Saved data entries
★ ★ ★ ★ ★ ★ ★

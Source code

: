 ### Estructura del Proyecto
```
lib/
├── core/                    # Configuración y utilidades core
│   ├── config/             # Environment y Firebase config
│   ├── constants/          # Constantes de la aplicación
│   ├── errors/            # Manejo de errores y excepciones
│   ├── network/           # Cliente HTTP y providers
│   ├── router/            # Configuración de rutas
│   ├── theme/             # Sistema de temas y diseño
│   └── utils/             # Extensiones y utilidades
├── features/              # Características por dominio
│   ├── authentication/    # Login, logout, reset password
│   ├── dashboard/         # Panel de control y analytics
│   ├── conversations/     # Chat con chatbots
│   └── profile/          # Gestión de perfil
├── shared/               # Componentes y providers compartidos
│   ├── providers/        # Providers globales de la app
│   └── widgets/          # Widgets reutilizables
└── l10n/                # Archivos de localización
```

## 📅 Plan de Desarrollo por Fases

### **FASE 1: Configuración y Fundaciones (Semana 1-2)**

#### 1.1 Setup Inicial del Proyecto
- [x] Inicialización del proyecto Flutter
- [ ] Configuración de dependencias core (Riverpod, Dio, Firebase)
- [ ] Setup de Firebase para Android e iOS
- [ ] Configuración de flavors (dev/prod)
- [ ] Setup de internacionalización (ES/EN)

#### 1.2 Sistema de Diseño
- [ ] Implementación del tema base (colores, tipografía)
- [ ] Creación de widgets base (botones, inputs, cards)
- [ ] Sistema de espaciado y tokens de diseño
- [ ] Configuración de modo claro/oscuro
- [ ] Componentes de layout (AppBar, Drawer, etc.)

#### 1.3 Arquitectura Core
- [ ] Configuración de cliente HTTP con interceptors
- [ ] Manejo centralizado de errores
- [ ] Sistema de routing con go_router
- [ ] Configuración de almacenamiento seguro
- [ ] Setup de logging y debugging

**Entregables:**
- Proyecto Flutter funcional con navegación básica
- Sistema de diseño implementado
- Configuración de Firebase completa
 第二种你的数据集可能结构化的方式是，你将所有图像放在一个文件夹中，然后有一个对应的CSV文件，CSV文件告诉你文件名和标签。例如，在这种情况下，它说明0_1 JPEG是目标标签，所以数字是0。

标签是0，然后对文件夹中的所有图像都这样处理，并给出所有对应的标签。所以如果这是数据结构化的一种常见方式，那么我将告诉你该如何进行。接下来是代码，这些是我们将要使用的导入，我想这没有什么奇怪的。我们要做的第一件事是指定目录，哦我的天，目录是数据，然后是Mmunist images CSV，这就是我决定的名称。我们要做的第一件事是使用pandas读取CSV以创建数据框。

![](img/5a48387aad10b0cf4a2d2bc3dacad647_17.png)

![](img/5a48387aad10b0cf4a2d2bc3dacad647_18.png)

★ ★ ★ ★ ★ ★ ★

Each record shown above must be reproduced exactly.

Source code

: ### Estructura del Proyecto
```
lib/
├── core/                    # Configuración y utilidades core
│   ├── config/             # Environment y Firebase config
│   ├── constants/          # Constantes de la aplicación
│   ├── errors/            # Manejo de errores y excepciones
│   ├── network/           # Cliente HTTP y providers
│   ├── router/            # Configuración de rutas
│   ├── theme/             # Sistema de temas y diseño
│   └── utils/             # Extensiones y utilidades
├── features/              # Características por dominio
│   ├── authentication/    # Login, logout, reset password
│   ├── dashboard/         # Panel de control y analytics
│   ├── conversations/     # Chat con chatbots
│   └── profile/          # Gestión de perfil
├── shared/               # Componentes y providers compartidos
│   ├── providers/        # Providers globales de la app
│   └── widgets/          # Widgets reutilizables
└── l10n/                # Archivos de localización
```

## 📅 Plan de Desarrollo por Fases

### **FASE 1: Configuración y Fundaciones (Semana 1-2)**

#### 1.1 Setup Inicial del Proyecto
- [x] Inicialización del proyecto Flutter
- [ ] Configuración de dependencias core (Riverpod, Dio, Firebase)
- [ ] Setup de Firebase para Android e iOS
- [ ] Configuración de flavors (dev/prod)
- [ ] Setup de internacionalización (ES/EN)

#### 1.2 Sistema de Diseño
- [ ] Implementación del tema base (colores, tipografía)
- [ ] Creación de widgets base (botones, inputs, cards)
- [ ] Sistema de espaciado y tokens de diseño
- [ ] Configuración de modo claro/oscuro
- [ ] Componentes de layout (AppBar, Drawer, etc.)

#### 1.3 Arquitectura Core
- [ ] Configuración de cliente HTTP con interceptors
- [ ] Manejo centralizado de errores
- [ ] Sistema de routing con go_router
- [ ] Configuración de almacenamiento seguro
- [ ] Setup de logging y debugging

**Entregables:**
- Proyecto Flutter funcional con navegación básica
- Sistema de diseño implementado
- Configuración de Firebase completa
 第二种你的数据集可能结构化的方式是，你将所有图像放在一个文件夹中，然后有一个对应的CSV文件，CSV文件告诉你文件名和标签。例如，在这种情况下，它说明0_1 JPEG是目标标签，所以数字是0。

标签是0，然后对文件夹中的所有图像都这样处理，并给出所有对应的标签。所以如果这是数据结构化的一种常见方式，那么我将告诉你该如何进行。接下来是代码，这些是我们将要使用的导入，我想这没有什么奇怪的。我们要做的第一件事是指定目录，哦我的天，目录是数据，然后是Mmunist images CSV，这就是我决定的名称。我们要做的第一件事是使用pandas读取CSV以创建数据框。

![](img/5a48387aad10b0cf4a2d2bc3dacad647_17.png)

![](img/5a48387aad10b0cf4a2d2bc3dacad647_18.png)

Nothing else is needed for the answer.